Definizione di laico ed uso improprio del termine:
"Il termine laico nell'accezione moderna del termine ha significato di "aconfessionale", ossia di slegamento da qualsiasi autorità ecclesiastica di confessione religiosa.
Negli ultimi anni il termine laico viene invece utilizzato in maniera talvolta impropria per indicare un generico agnostico o ateo. Tale uso è semanticamente scorretto, in quanto laico ha significato di svincolo dall'autorità ecclesiastica, ma non inficia la professione di una particolare confessione religiosa: per cui si possono distinguere laici credenti[1] da laici non credenti[2].
L'abuso del termine in sede politica, in funzione di sinonimo perfettamente sovrapponibile ad anticlericale o ateo, ha generato l'utilizzo del termine spregiativo laicista con un significato simile e opposto all'uso del termine spregiativo clericale per indicare persone che si autodefiniscono "laiche" e si comportano come anticlericali."
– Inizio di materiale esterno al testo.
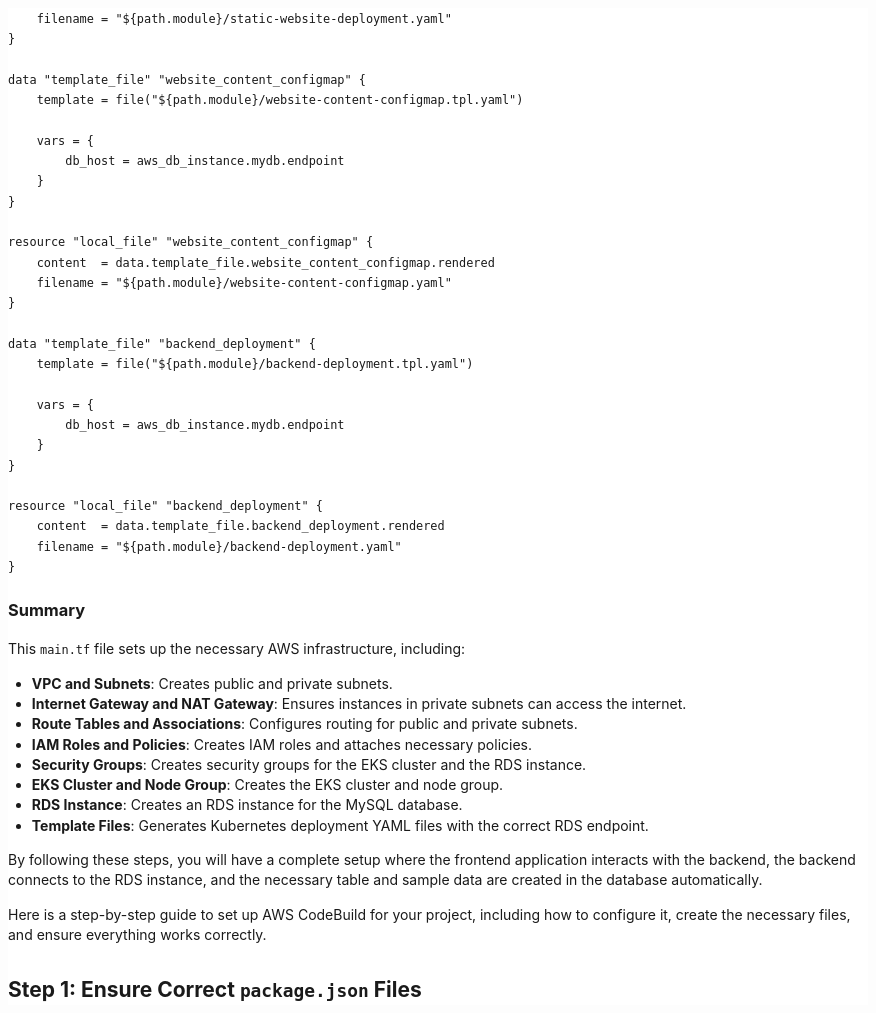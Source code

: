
 ```hcl
    filename = "${path.module}/static-website-deployment.yaml"
}

data "template_file" "website_content_configmap" {
    template = file("${path.module}/website-content-configmap.tpl.yaml")

    vars = {
        db_host = aws_db_instance.mydb.endpoint
    }
}

resource "local_file" "website_content_configmap" {
    content  = data.template_file.website_content_configmap.rendered
    filename = "${path.module}/website-content-configmap.yaml"
}

data "template_file" "backend_deployment" {
    template = file("${path.module}/backend-deployment.tpl.yaml")

    vars = {
        db_host = aws_db_instance.mydb.endpoint
    }
}

resource "local_file" "backend_deployment" {
    content  = data.template_file.backend_deployment.rendered
    filename = "${path.module}/backend-deployment.yaml"
}
```

### Summary
This `main.tf` file sets up the necessary AWS infrastructure, including:

- **VPC and Subnets**: Creates public and private subnets.
- **Internet Gateway and NAT Gateway**: Ensures instances in private subnets can access the internet.
- **Route Tables and Associations**: Configures routing for public and private subnets.
- **IAM Roles and Policies**: Creates IAM roles and attaches necessary policies.
- **Security Groups**: Creates security groups for the EKS cluster and the RDS instance.
- **EKS Cluster and Node Group**: Creates the EKS cluster and node group.
- **RDS Instance**: Creates an RDS instance for the MySQL database.
- **Template Files**: Generates Kubernetes deployment YAML files with the correct RDS endpoint.

By following these steps, you will have a complete setup where the frontend application interacts with the backend, the backend connects to the RDS instance, and the necessary table and sample data are created in the database automatically.

Here is a step-by-step guide to set up AWS CodeBuild for your project, including how to configure it, create the necessary files, and ensure everything works correctly.

## Step 1: Ensure Correct `package.json` Files
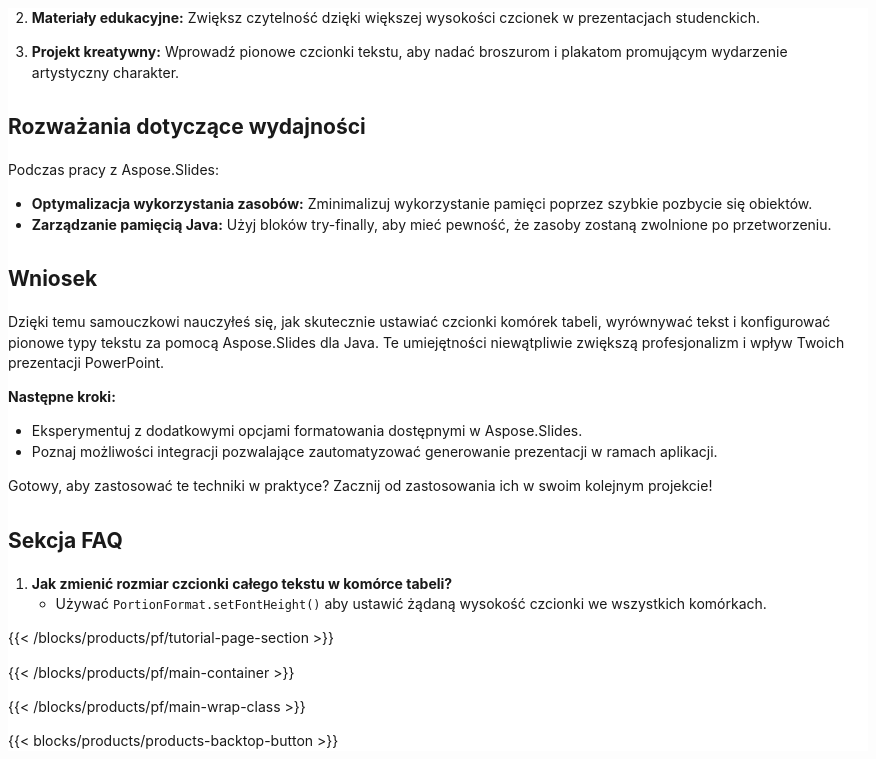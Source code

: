 2. **Materiały edukacyjne:**
   Zwiększ czytelność dzięki większej wysokości czcionek w prezentacjach studenckich.
   
3. **Projekt kreatywny:**
   Wprowadź pionowe czcionki tekstu, aby nadać broszurom i plakatom promującym wydarzenie artystyczny charakter.

## Rozważania dotyczące wydajności

Podczas pracy z Aspose.Slides:

- **Optymalizacja wykorzystania zasobów:** Zminimalizuj wykorzystanie pamięci poprzez szybkie pozbycie się obiektów.
- **Zarządzanie pamięcią Java:** Użyj bloków try-finally, aby mieć pewność, że zasoby zostaną zwolnione po przetworzeniu.

## Wniosek

Dzięki temu samouczkowi nauczyłeś się, jak skutecznie ustawiać czcionki komórek tabeli, wyrównywać tekst i konfigurować pionowe typy tekstu za pomocą Aspose.Slides dla Java. Te umiejętności niewątpliwie zwiększą profesjonalizm i wpływ Twoich prezentacji PowerPoint.

**Następne kroki:**

- Eksperymentuj z dodatkowymi opcjami formatowania dostępnymi w Aspose.Slides.
- Poznaj możliwości integracji pozwalające zautomatyzować generowanie prezentacji w ramach aplikacji.

Gotowy, aby zastosować te techniki w praktyce? Zacznij od zastosowania ich w swoim kolejnym projekcie!

## Sekcja FAQ

1. **Jak zmienić rozmiar czcionki całego tekstu w komórce tabeli?**
   - Używać `PortionFormat.setFontHeight()` aby ustawić żądaną wysokość czcionki we wszystkich komórkach.

{{< /blocks/products/pf/tutorial-page-section >}}

{{< /blocks/products/pf/main-container >}}

{{< /blocks/products/pf/main-wrap-class >}}

{{< blocks/products/products-backtop-button >}}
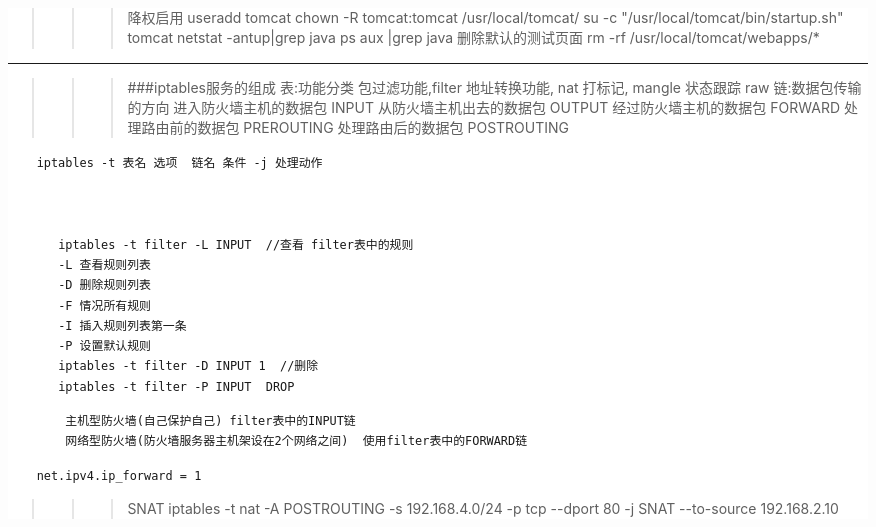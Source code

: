 >>>降权启用
		useradd tomcat
		chown -R tomcat:tomcat /usr/local/tomcat/
		su -c "/usr/local/tomcat/bin/startup.sh"  tomcat
		netstat -antup|grep java
		ps aux |grep java
>>>删除默认的测试页面
		rm -rf /usr/local/tomcat/webapps/*
-----------------------------
>>>###iptables服务的组成
		表:功能分类
			包过滤功能,filter
			地址转换功能, nat
			打标记,  mangle
			状态跟踪 raw
		链:数据包传输的方向
			进入防火墙主机的数据包 		INPUT
			从防火墙主机出去的数据包 	OUTPUT
			经过防火墙主机的数据包	 	FORWARD
			处理路由前的数据包 			PREROUTING
			处理路由后的数据包				POSTROUTING
>>>		
		iptables -t 表名 选项  链名 条件 -j 处理动作
		   
		   
		   
		   iptables -t filter -L INPUT  //查看 filter表中的规则 
		   -L 查看规则列表
		   -D 删除规则列表
		   -F 情况所有规则
		   -I 插入规则列表第一条 	
		   -P 设置默认规则
		   iptables -t filter -D INPUT 1  //删除
		   iptables -t filter -P INPUT  DROP
		   
>>>>				   
			主机型防火墙(自己保护自己) filter表中的INPUT链
			网络型防火墙(防火墙服务器主机架设在2个网络之间)  使用filter表中的FORWARD链   
>>>
		net.ipv4.ip_forward = 1
		
>>>SNAT
		iptables -t nat -A POSTROUTING -s 192.168.4.0/24 -p tcp --dport 80 -j SNAT --to-source  192.168.2.10		
>>>		
>>>		
>>>		
>>>		
>>>		
>>>		
>>>		
>>>		
>>>		
>>>		
>>>		
>>>		
>>>		
>>>		
>>>		
>>>		
>>>		
>>>		
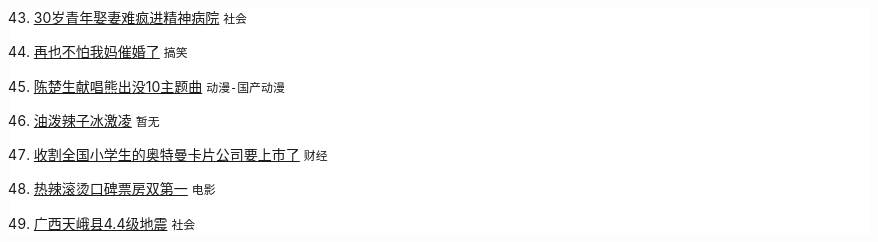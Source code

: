 43. [30岁青年娶妻难疯进精神病院](https://m.weibo.cn/search?containerid=100103type%3D1%26t%3D10%26q%3D%2330%E5%B2%81%E9%9D%92%E5%B9%B4%E5%A8%B6%E5%A6%BB%E9%9A%BE%E7%96%AF%E8%BF%9B%E7%B2%BE%E7%A5%9E%E7%97%85%E9%99%A2%23&stream_entry_id=31&isnewpage=1&extparam=seat%3D1%26band_rank%3D42%26filter_type%3Drealtimehot%26c_type%3D31%26realpos%3D42%26cate%3D5001%26lcate%3D5001%26flag%3D0%26dgr%3D0%26q%3D%252330%25E5%25B2%2581%25E9%259D%2592%25E5%25B9%25B4%25E5%25A8%25B6%25E5%25A6%25BB%25E9%259A%25BE%25E7%2596%25AF%25E8%25BF%259B%25E7%25B2%25BE%25E7%25A5%259E%25E7%2597%2585%25E9%2599%25A2%2523%26stream_entry_id%3D31%26pos%3D41%26display_time%3D1707985368%26pre_seqid%3D170798536835807128152) `社会` 

44. [再也不怕我妈催婚了](https://m.weibo.cn/search?containerid=100103type%3D1%26t%3D10%26q%3D%23%E5%86%8D%E4%B9%9F%E4%B8%8D%E6%80%95%E6%88%91%E5%A6%88%E5%82%AC%E5%A9%9A%E4%BA%86%23&stream_entry_id=31&isnewpage=1&extparam=seat%3D1%26band_rank%3D43%26filter_type%3Drealtimehot%26c_type%3D31%26realpos%3D43%26cate%3D5001%26lcate%3D5001%26flag%3D1%26dgr%3D0%26q%3D%2523%25E5%2586%258D%25E4%25B9%259F%25E4%25B8%258D%25E6%2580%2595%25E6%2588%2591%25E5%25A6%2588%25E5%2582%25AC%25E5%25A9%259A%25E4%25BA%2586%2523%26stream_entry_id%3D31%26pos%3D42%26display_time%3D1707985368%26pre_seqid%3D170798536835807128152) `搞笑` 

45. [陈楚生献唱熊出没10主题曲](https://m.weibo.cn/search?containerid=100103type%3D1%26t%3D10%26q%3D%23%E9%99%88%E6%A5%9A%E7%94%9F%E7%8C%AE%E5%94%B1%E7%86%8A%E5%87%BA%E6%B2%A110%E4%B8%BB%E9%A2%98%E6%9B%B2%23&stream_entry_id=31&isnewpage=1&extparam=seat%3D1%26band_rank%3D44%26filter_type%3Drealtimehot%26c_type%3D31%26realpos%3D44%26cate%3D5001%26lcate%3D5001%26flag%3D1%26dgr%3D0%26q%3D%2523%25E9%2599%2588%25E6%25A5%259A%25E7%2594%259F%25E7%258C%25AE%25E5%2594%25B1%25E7%2586%258A%25E5%2587%25BA%25E6%25B2%25A110%25E4%25B8%25BB%25E9%25A2%2598%25E6%259B%25B2%2523%26stream_entry_id%3D31%26pos%3D43%26display_time%3D1707985368%26pre_seqid%3D170798536835807128152) `动漫-国产动漫` 

46. [油泼辣子冰激凌](https://m.weibo.cn/search?containerid=100103type%3D1%26t%3D10%26q%3D%23%E6%B2%B9%E6%B3%BC%E8%BE%A3%E5%AD%90%E5%86%B0%E6%BF%80%E5%87%8C%23&stream_entry_id=31&isnewpage=1&extparam=seat%3D1%26band_rank%3D45%26filter_type%3Drealtimehot%26c_type%3D31%26realpos%3D45%26cate%3D5001%26lcate%3D5001%26flag%3D1%26dgr%3D0%26q%3D%2523%25E6%25B2%25B9%25E6%25B3%25BC%25E8%25BE%25A3%25E5%25AD%2590%25E5%2586%25B0%25E6%25BF%2580%25E5%2587%258C%2523%26stream_entry_id%3D31%26pos%3D44%26display_time%3D1707985368%26pre_seqid%3D170798536835807128152) `暂无` 

47. [收割全国小学生的奥特曼卡片公司要上市了](https://m.weibo.cn/search?containerid=100103type%3D1%26t%3D10%26q%3D%23%E6%94%B6%E5%89%B2%E5%85%A8%E5%9B%BD%E5%B0%8F%E5%AD%A6%E7%94%9F%E7%9A%84%E5%A5%A5%E7%89%B9%E6%9B%BC%E5%8D%A1%E7%89%87%E5%85%AC%E5%8F%B8%E8%A6%81%E4%B8%8A%E5%B8%82%E4%BA%86%23&stream_entry_id=31&isnewpage=1&extparam=seat%3D1%26band_rank%3D46%26filter_type%3Drealtimehot%26c_type%3D31%26realpos%3D46%26cate%3D5001%26lcate%3D5001%26flag%3D0%26dgr%3D0%26q%3D%2523%25E6%2594%25B6%25E5%2589%25B2%25E5%2585%25A8%25E5%259B%25BD%25E5%25B0%258F%25E5%25AD%25A6%25E7%2594%259F%25E7%259A%2584%25E5%25A5%25A5%25E7%2589%25B9%25E6%259B%25BC%25E5%258D%25A1%25E7%2589%2587%25E5%2585%25AC%25E5%258F%25B8%25E8%25A6%2581%25E4%25B8%258A%25E5%25B8%2582%25E4%25BA%2586%2523%26stream_entry_id%3D31%26pos%3D45%26display_time%3D1707985368%26pre_seqid%3D170798536835807128152) `财经` 

48. [热辣滚烫口碑票房双第一](https://m.weibo.cn/search?containerid=100103type%3D1%26t%3D10%26q%3D%23%E7%83%AD%E8%BE%A3%E6%BB%9A%E7%83%AB%E5%8F%A3%E7%A2%91%E7%A5%A8%E6%88%BF%E5%8F%8C%E7%AC%AC%E4%B8%80%23&stream_entry_id=31&isnewpage=1&extparam=seat%3D1%26band_rank%3D47%26filter_type%3Drealtimehot%26c_type%3D31%26realpos%3D47%26cate%3D5001%26lcate%3D5001%26flag%3D0%26dgr%3D0%26q%3D%2523%25E7%2583%25AD%25E8%25BE%25A3%25E6%25BB%259A%25E7%2583%25AB%25E5%258F%25A3%25E7%25A2%2591%25E7%25A5%25A8%25E6%2588%25BF%25E5%258F%258C%25E7%25AC%25AC%25E4%25B8%2580%2523%26stream_entry_id%3D31%26pos%3D46%26display_time%3D1707985368%26pre_seqid%3D170798536835807128152) `电影` 

49. [广西天峨县4.4级地震](https://m.weibo.cn/search?containerid=100103type%3D1%26t%3D10%26q%3D%23%E5%B9%BF%E8%A5%BF%E5%A4%A9%E5%B3%A8%E5%8E%BF4.4%E7%BA%A7%E5%9C%B0%E9%9C%87%23&stream_entry_id=31&isnewpage=1&extparam=seat%3D1%26band_rank%3D48%26filter_type%3Drealtimehot%26c_type%3D31%26realpos%3D48%26cate%3D5001%26lcate%3D5001%26flag%3D1%26dgr%3D0%26q%3D%2523%25E5%25B9%25BF%25E8%25A5%25BF%25E5%25A4%25A9%25E5%25B3%25A8%25E5%258E%25BF4.4%25E7%25BA%25A7%25E5%259C%25B0%25E9%259C%2587%2523%26stream_entry_id%3D31%26pos%3D47%26display_time%3D1707985368%26pre_seqid%3D170798536835807128152) `社会` 
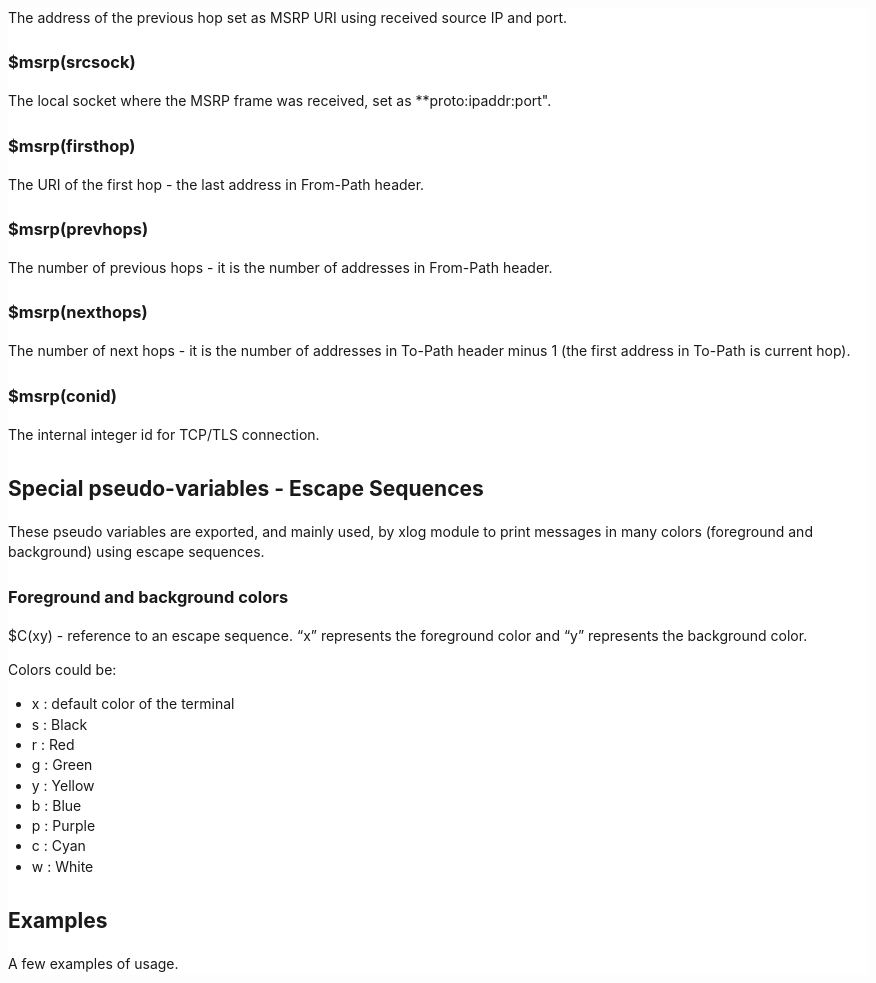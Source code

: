 The address of the previous hop set as MSRP URI using received source IP
and port.

### $msrp(srcsock)

The local socket where the MSRP frame was received, set as
\*\*proto:ipaddr:port".

### $msrp(firsthop)

The URI of the first hop - the last address in From-Path header.

### $msrp(prevhops)

The number of previous hops - it is the number of addresses in From-Path
header.

### $msrp(nexthops)

The number of next hops - it is the number of addresses in To-Path
header minus 1 (the first address in To-Path is current hop).

### $msrp(conid)

The internal integer id for TCP/TLS connection.

## Special pseudo-variables - Escape Sequences

These pseudo variables are exported, and mainly used, by xlog module to
print messages in many colors (foreground and background) using escape
sequences.

### Foreground and background colors

$C(xy) - reference to an escape sequence. “x” represents the foreground
color and “y” represents the background color.

Colors could be:

-   x : default color of the terminal
-   s : Black
-   r : Red
-   g : Green
-   y : Yellow
-   b : Blue
-   p : Purple
-   c : Cyan
-   w : White

## Examples

A few examples of usage.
Possiamo quindi dire che anche tra i laici c'è bisogno di distinguere tra "credenti e non credenti".
Forse, in certi casi, sarebbe più opportuno definirsi o definire qualcuno come agnostico:
"In termini generici il termine agnosticismo (dal greco a-gnothein let. non sapere) indica un atteggiamento concettuale con cui si sospende il giudizio rispetto a un problema poiché non se ne ha (o non se ne può avere) sufficiente conoscenza e l'impossibilità umana a dare una condizione circoscritta in un termine di paragone non trova assonanza con "l'umanis idealum", quindi l'idea immaginaria umana di un dio non coincide con la naturale riconoscenza di un'entità superiore non materiale.
L'agnostico afferma cioè di non sapere la risposta, oppure afferma che non è umanamente conoscibile una risposta, e che per questo non può esprimersi in modo certo sul problema esposto. Nello specifico questa posizione è solitamente assunta rispetto al problema della conoscenza di Dio, ma può anche riguardare l'etica, la politica o la società."
Cosa è il fideismo?
Il fideismo è l’azione esteriore ed esagerata di un principio di fede.
Il fideismo, è l'atteggiamento o la dottrina di chi, constatando discordanza tra la fede e la ragione, è incline a seguire la fede senza tenere conto della ragione.
Il fideismo è il prodotto di un fanatismo religioso che non ha nulla a che fare con il rapporto intimo e spirituale da rivolgere al proprio Dio. Infatti il credere in una fede non può produrre una pratica religiosa scomposta, sfrenata e priva di controllo comportamentale.
Presupposto del fideismo è una religione che qualcuno identifica anche in una ideologia.
Ma una religione è :
"Una religione è un complesso di credenze, comportamenti, atti rituali e culturali, mediante cui un gruppo umano esprime un rapporto con qualche ordine soprannaturale o realtà ultraterrena o che attiene ai significati ultimi dell'esistenza. Una religione contiene sistemi di valori e significati che investono la condizione umana, l'esistenza, l'ordine cosmico, e spesso altri aspetti della vita. Le religioni sono sempre in qualche misura istituzioni sociali, cioè sono condivise, dotate di regole e strutture sociali ordinate, dove singoli individui sono spesso designati a qualche ruolo o prerogativa collegate alla prassi religiosa."
C'è meno religione e meno ideologia (intesi come sistemi di valori e significati che investono la condizione umana, l'esistenza, l'ordine cosmico, e spesso altri aspetti della vita) in qualche parte della nostra esistenza, di ciò che conosciamo durante, traduciamo in pensieri e di ciò che la sfiora?
Al fine, in questo peregrinare tra definizioni e gabbie concettuali cosa rimane se non la raffinazione del nostro fideismo/agnostico attraverso la materia concreta dei nostri rapporti sociali, della nostra esperienza e della vita? In tutto questo, pensiamo seriamente di poter essere dei saggi laici e mistici con la pace nel cuore alla fine del viaggio?
Said
A me fa compagnia spesso il desiderio/concetto di morte come completamento degli interrogativi inevasi su questa terra durante la mia esistenza.
Perché comunque la vogliamo mettere, anche da ateo incallito, io mi sento l'esito di una millenaria cultura di verità imposte e mai accettate.